Acontece que esse tipo de construção ocasionava elevação do centro de gravidade do carro. E não demorou para que uma publicação sueca submetesse o Classe A ao teste do alce, uma manobra evasiva que simula o desvio repentino de um alce, animal comum nas estradas da Suécia. Resultado: o pequeno Mercedes capotou na prova. A princípio a marca culpou a calibragem dos pneus, mas depois testes na Alemanha comprovaram o erro de projeto. A Mercedes então recomprou as 2.600 unidades do Classe A vendidas até então e suspendeu as vendas por três meses enquanto arrumava o problema.
A solução veio na forma de diversos itens: redução do curso da suspensão, aumento de carga nos amortecedores e, principalmente, a aplicação de todas as "babás eletrônicas" disponíveis no Classe S, sedã topo de linha da marca. Daí vieram os controles de tração (ASR) e estabilidade (ESP), freios ABS com distribuição eletrônica da força de frenagem (EBD) e assistente de frenagem de emergência (BAS). Assim, o Classe A se transformou em um dos compactos mais seguros do mundo.

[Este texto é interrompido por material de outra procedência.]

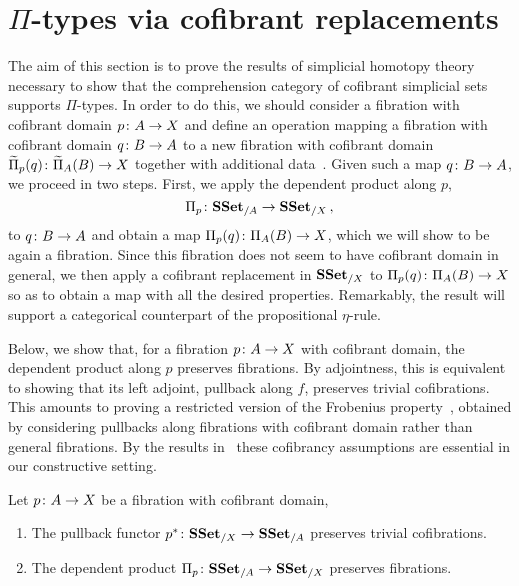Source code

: \documentclass[reqno,10pt,a4paper,oneside,draft]{amsart}
\begin{document}
\section{$\Pi$-types via cofibrant replacements}
\label{sec:Pi-types}

The aim of this section is to prove the results of simplicial homotopy theory necessary to show that
the comprehension category of cofibrant simplicial sets supports $\Pi$-types. 
In order to do this, we should consider a fibration with cofibrant domain $p \colon A \to X$  and define an operation mapping a fibration with cofibrant domain $q \colon B \to A$  to a new fibration with cofibrant domain~$\widetilde{\Pi}_p(q) \colon \widetilde{\Pi}_A(B) \to X$ together with additional data~\cite{LumsdaineP:locuoc}. 
Given such a map $q \colon B \to A$, we proceed
in two steps. First, we apply the dependent product along $p$, 
\[
\Pi_p \colon \mathbf{SSet}_{/A} \to \mathbf{SSet}_{/X} \, , 
\]
to $q \colon B \to A$ and obtain a map $\Pi_p(q) \colon \Pi_A(B) \to X$, which we will show to be again a fibration. Since this fibration does not seem to have  cofibrant domain in general, we then apply a
cofibrant replacement in $\mathbf{SSet}_{/X}$ to $\Pi_p(q) \colon \Pi_A(B) \to X$ so as to obtain a map with all the desired properties. Remarkably, the result will support a categorical counterpart of the propositional
$\eta$-rule.

Below, we show that, for a fibration $p \colon A \rightarrow X$ with cofibrant domain, the dependent product along $p$ preserves fibrations. By adjointness, this is equivalent to showing that its left adjoint, \ie 
 pullback along $f$, preserves trivial cofibrations. This amounts to proving a restricted version of the Frobenius property~\cite{BergB:topsmi}, obtained by considering pullbacks along fibrations with
cofibrant domain rather than general fibrations. By the results in~\cite{coquand-non-constructivity-kan}  these cofibrancy assumptions are essential in our constructive setting.  


\begin{theorem}\label{cor:Pi_types_are_fibrant}
Let $p \colon A \rightarrow X$ be a fibration with cofibrant domain,
\begin{enumerate}[$(i)$]
\item The pullback functor $p^* \colon \mathbf{SSet}_{/X} \to \mathbf{SSet}_{/A}$ preserves trivial cofibrations.
\item The dependent product $\Pi_p \colon \mathbf{SSet}_{/A} \to \mathbf{SSet}_{/X}$ preserves  fibrations.
\end{enumerate}
\end{theorem}
\end{document}
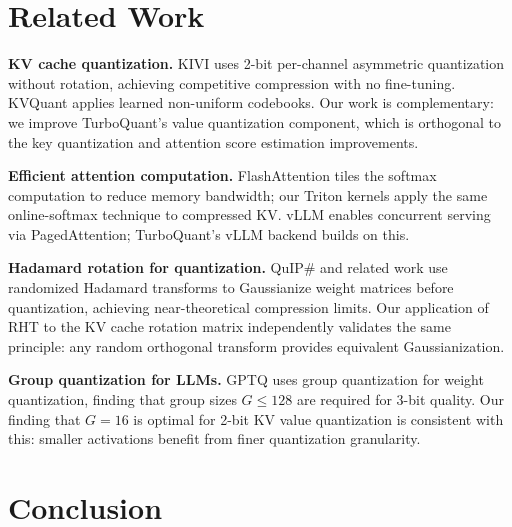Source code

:\documentclass{article}
\begin{document}

\section{Related Work}
\label{sec:related}

\textbf{KV cache quantization.}
KIVI \citep{liu2024kivi} uses 2-bit per-channel asymmetric quantization without rotation, achieving competitive compression with no fine-tuning. KVQuant \citep{hooper2024kvquant} applies learned non-uniform codebooks. Our work is complementary: we improve TurboQuant's value quantization component, which is orthogonal to the key quantization and attention score estimation improvements.

\textbf{Efficient attention computation.}
FlashAttention \citep{dao2022flashattention} tiles the softmax computation to reduce memory bandwidth; our Triton kernels apply the same online-softmax technique to compressed KV. vLLM \citep{kwon2023vllm} enables concurrent serving via PagedAttention; TurboQuant's vLLM backend builds on this.

\textbf{Hadamard rotation for quantization.}
QuIP\# \citep{tseng2024quip} and related work use randomized Hadamard transforms to Gaussianize weight matrices before quantization, achieving near-theoretical compression limits. Our application of RHT to the KV cache rotation matrix independently validates the same principle: any random orthogonal transform provides equivalent Gaussianization.

\textbf{Group quantization for LLMs.}
GPTQ \citep{frantar2023gptq} uses group quantization for weight quantization, finding that group sizes $G \leq 128$ are required for 3-bit quality. Our finding that $G = 16$ is optimal for 2-bit KV value quantization is consistent with this: smaller activations benefit from finer quantization granularity.


\section{Conclusion}
\end{document}
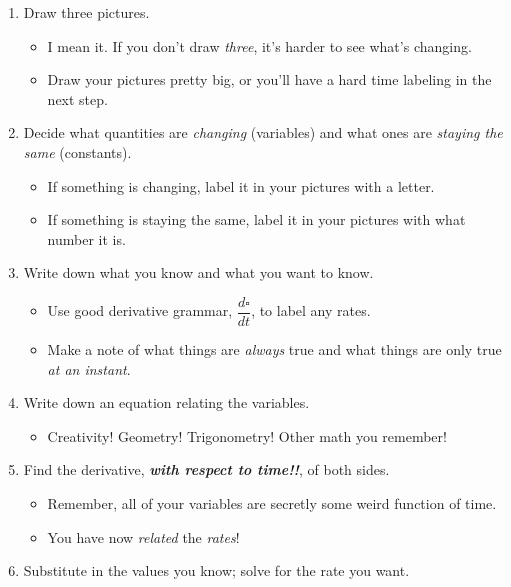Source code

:\begin{enumerate}[leftmargin=15pt]
    \item Draw three pictures.
    \begin{itemize}
        \item I mean it. If you don't draw \textit{three}, it's harder to see what's changing.
        \item Draw your pictures pretty big, or you'll have a hard time labeling in the next step.
    \end{itemize}
    \item Decide what quantities are \textit{changing} (variables) and what ones are \textit{staying the same} (constants).
    \begin{itemize}
        \item If something is changing, label it in your pictures with a letter.
        \item If something is staying the same, label it in your pictures with what number it is.
    \end{itemize}
    \item Write down what you know and what you want to know.
    \begin{itemize}
        \item Use good derivative grammar, \(\dfrac{d\square}{dt}\), to label any rates.
        \item Make a note of what things are \textit{always} true and what things are only true \textit{at an instant}.
    \end{itemize}
    \item Write down an equation relating the variables.
    \begin{itemize}
        \item Creativity! Geometry! Trigonometry! Other math you remember!
    \end{itemize}
    \item Find the derivative, \textit{\textbf{with respect to time!!}}, of both sides.
    \begin{itemize}
        \item Remember, all of your variables are secretly some weird function of time.
        \item You have now \textit{related} the \textit{rates}!
    \end{itemize}
    \item Substitute in the values you know; solve for the rate you want.

\end{enumerate}

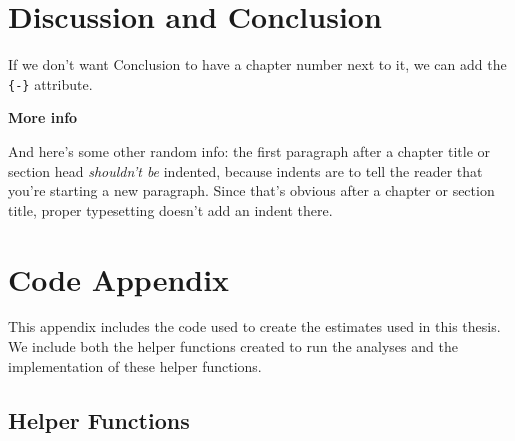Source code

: \documentclass[12pt,twoside]{reedthesis}
\begin{document}
\hypertarget{discussion-and-conclusion}{%
\chapter{Discussion and Conclusion}\label{discussion-and-conclusion}}

If we don't want Conclusion to have a chapter number next to it, we can add the \texttt{\{-\}} attribute.

\textbf{More info}

And here's some other random info: the first paragraph after a chapter title or section head \emph{shouldn't be} indented, because indents are to tell the reader that you're starting a new paragraph. Since that's obvious after a chapter or section title, proper typesetting doesn't add an indent there.

\appendix

\hypertarget{code-appendix}{%
\chapter{Code Appendix}\label{code-appendix}}

This appendix includes the code used to create the estimates used in this thesis. We include both the helper functions created to run the analyses and the implementation of these helper functions.

\hypertarget{helper-functions}{%
\section{Helper Functions}\label{helper-functions}}
\end{document}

A Audi foi obrigada a revisar o ESP do TT, bem como alterar a suspensão e colocar um spoiler traseiro
Outro caso em que o projeto teve de ser corrigido por questões de segurança foi o da primeira geração do Audi TT. Logo após o lançamento, no fim de 1998, uma série de acidentes com fatalidades começou a ser reportada. A maioria deles ocorreu em mudanças de pista a mais de 180 km/h ou durante curvas acentuadas. Isso forçou a Audi a realizar um recall tanto da versão cupê quanto da roadster para melhorar a estabilidade e a previsibilidade do comportamento do TT em altas velocidades. Diversos corretivos foram aplicados, incluindo uma versão revisada do controle de estabilidade (ESP), um novo acerto de suspensão e a instalação de um spoiler na traseira.
Tanto no caso da Boeing quanto da Mercedes e da Audi, o mais importante é que vidas não tenham sido perdidas em vão, uma vez que o aprendizado com os acidentes serve para evitar futuros erros de projeto e proporcionar aviões e carros mais seguros.